Clause de modification du planning des travaux. Il peut être nécessaire dans le cadre de contrats portant sur la construction d'ouvrage de prévoir une possibilité de modification des plannings en cas d'imprévus dans les conditions d'évolution des conditions de réalisation du chantier ; ne crée pas de déséquilibre significatif la clause des conditions particulières d’un contrat de sous-traitance relative aux délais d'exécution, qui prévoit que les travaux doivent être exécutés dans le délai mentionné aux conditions spéciales à compter de l'ordre de service de commencer les travaux donnés par l’entrepreneur principal, sauf indication contraire des conditions spéciales, et qui précise que le sous-traitant ne pourra pas s'opposer à une modification des plannings partiels ou globaux qui serait justifiée par des retards à rattraper ou des avances à réduire, des exigences du maître de l'ouvrage ou du maître d’œuvre ou de toute autre cause, dès lors que cette stipulation réserve la possibilité au sous-traitant de contester la modification dans un délai de huit jours, sans quoi celle-ci devient contractuelle, sauf si celles-ci avaient une incidence et pouvaient entraîner une mise en danger. CA Caen (2e ch. civ. com.), 31 mars 2022 : RG n° 20/01120 ; Cerclab n° 9497 (sous-traitance pour la fourniture et la pose de menuiseries extérieures aluminium ; modification portant en l’espèce sur un report de la date d’achèvement de mai 2017 à septembre 2017 ; sous-traitant n’ayant pas fait usage de la faculté qui lui était offerte de contester la modification), sur appel de T. com. Caen, 3 juin 2020 : RG n° 2018/00901 ; Dnd. § N.B. Même si ce n’était pas la situation concernée par l’espèce, la clause analysée par l’arrêt ne peut être validée globalement, sur au moins deux points. Tout d’abord, il semble difficile de traiter identiquement un report des travaux et une avancée de ceux-ci (modification que la clause semble permettre), puisque dans le premier cas, le sous-traitant peut essayer de réaménager son propre planning, alors que cela risque d’être difficile, voire impossible, dans le second. Ensuite, la formule finale « ou toute autre cause » est trop générale, puisqu’elle pourrait englober des modifications imputables à l’entrepreneur principal (ex. suspension du chantier pour non-respect des normes de droit du travail).

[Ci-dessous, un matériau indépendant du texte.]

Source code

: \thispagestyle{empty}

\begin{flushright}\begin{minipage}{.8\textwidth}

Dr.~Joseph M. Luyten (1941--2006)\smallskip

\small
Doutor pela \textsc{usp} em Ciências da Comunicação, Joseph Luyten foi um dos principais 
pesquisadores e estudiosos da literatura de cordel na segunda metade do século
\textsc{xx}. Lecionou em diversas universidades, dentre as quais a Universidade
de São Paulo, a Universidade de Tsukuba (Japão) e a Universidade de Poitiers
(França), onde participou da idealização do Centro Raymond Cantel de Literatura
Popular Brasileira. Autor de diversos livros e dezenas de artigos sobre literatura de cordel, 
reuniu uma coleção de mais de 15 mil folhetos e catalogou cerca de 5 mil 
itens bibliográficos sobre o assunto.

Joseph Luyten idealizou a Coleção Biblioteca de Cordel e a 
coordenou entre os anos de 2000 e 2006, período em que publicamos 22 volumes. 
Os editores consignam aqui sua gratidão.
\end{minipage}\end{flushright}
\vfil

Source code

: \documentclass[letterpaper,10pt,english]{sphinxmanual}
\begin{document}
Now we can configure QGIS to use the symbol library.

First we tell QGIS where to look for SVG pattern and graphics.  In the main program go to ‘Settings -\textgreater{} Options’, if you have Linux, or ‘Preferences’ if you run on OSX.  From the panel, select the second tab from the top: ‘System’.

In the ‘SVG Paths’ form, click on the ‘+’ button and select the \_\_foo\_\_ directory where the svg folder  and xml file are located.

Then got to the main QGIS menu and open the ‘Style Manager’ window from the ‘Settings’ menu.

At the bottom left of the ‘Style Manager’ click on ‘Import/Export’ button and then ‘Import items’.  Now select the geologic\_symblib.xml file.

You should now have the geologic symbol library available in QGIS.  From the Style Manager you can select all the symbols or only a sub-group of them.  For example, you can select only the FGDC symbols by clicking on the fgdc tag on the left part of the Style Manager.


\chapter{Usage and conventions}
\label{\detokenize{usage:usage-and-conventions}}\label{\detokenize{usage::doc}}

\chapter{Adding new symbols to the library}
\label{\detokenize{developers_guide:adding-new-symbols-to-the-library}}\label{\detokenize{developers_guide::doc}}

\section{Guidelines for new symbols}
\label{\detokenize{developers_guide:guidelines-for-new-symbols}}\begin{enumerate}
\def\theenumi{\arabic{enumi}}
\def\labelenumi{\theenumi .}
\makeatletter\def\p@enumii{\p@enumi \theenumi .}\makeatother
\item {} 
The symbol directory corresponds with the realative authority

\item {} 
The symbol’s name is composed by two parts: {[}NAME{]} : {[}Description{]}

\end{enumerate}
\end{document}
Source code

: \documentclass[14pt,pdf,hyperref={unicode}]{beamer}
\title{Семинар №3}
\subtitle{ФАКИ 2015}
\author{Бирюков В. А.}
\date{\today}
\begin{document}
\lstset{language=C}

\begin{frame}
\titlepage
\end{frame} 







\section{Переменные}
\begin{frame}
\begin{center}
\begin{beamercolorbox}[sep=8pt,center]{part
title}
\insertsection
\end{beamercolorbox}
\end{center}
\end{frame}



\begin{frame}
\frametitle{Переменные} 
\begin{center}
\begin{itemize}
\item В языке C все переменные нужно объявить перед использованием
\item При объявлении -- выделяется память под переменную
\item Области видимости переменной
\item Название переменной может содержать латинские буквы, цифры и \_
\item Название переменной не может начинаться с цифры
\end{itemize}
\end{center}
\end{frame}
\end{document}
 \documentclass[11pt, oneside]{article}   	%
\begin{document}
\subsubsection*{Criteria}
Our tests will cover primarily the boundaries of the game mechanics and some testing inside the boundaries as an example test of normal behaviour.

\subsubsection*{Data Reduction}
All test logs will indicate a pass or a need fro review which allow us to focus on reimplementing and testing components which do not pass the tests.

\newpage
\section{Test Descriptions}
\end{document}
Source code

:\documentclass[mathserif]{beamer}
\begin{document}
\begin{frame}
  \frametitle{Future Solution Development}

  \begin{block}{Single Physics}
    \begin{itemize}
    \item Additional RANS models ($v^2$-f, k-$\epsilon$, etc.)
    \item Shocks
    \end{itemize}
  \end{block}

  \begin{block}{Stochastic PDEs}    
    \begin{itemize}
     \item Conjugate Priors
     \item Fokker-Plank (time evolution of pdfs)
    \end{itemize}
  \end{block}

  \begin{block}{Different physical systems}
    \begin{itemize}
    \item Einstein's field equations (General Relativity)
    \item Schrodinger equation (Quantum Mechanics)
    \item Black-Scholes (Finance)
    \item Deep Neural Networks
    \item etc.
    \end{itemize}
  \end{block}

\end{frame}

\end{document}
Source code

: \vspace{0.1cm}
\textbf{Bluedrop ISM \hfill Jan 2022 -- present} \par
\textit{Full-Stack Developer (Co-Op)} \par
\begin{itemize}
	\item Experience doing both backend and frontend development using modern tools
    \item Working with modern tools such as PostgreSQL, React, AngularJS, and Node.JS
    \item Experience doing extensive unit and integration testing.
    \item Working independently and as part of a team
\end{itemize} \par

Avenants mixtes (modificatifs et transactionnels). Dans le cadre d’un contrat de sous-traitance de travaux, plusieurs avenants autonomes avaient été conclus afin de préciser, au regard du marché initial, les travaux en plus-value et en moins-value, le montant modifié du marché, le nouveau délai contractuel ainsi que les modalités d'exécution de celui-ci. Ils contenaient tous une clause stipulant que « l'entreprise sous-traitante renonce expressément à toute réclamation et recours de quelque nature qu'il soit, amiable ou contentieux, pour tout fait générateur antérieur à la passation du présent avenant qui répute, en outre, régler toutes les conséquences directes ou indirectes de son objet ». Pour justifier l’application de la clause, la cour d’appel ne redresse pas l’argumentation maladroite du sous-traitant en retenant successivement : 1/ sur le fondement de l’art. 1171 C. civ., que le contrat est d’adhésion, mais sans évoquer le fait que l’acceptation de cette clause avait été compensée par des renonciations de l’entrepreneur principal ; 2/ sur le fondement de l’art. L. 442-6 C. com. – alors que la cour d’appel n’a pas compétence pour examiner ce texte – que, compte tenu des renonciations précitées pour régler des différends, les avenants avaient été négociés et ne créaient pas de déséquilibre significatif ; 3/ que la preuve d’une imposition de la clause en violation de l’art. 1143 C. civ. n’est pas établie. CA Aix-en-Provence (ch. 1-3), 21 février 2025 : RG n° 21/01688 ; arrêt n° 2025/39 ; Cerclab n° 23485 (contrat de sous-traitance du lot peinture), sur appel de T. com. Marseille, 25 novembre 2020 : RG n° 2019F00992 ; Dnd.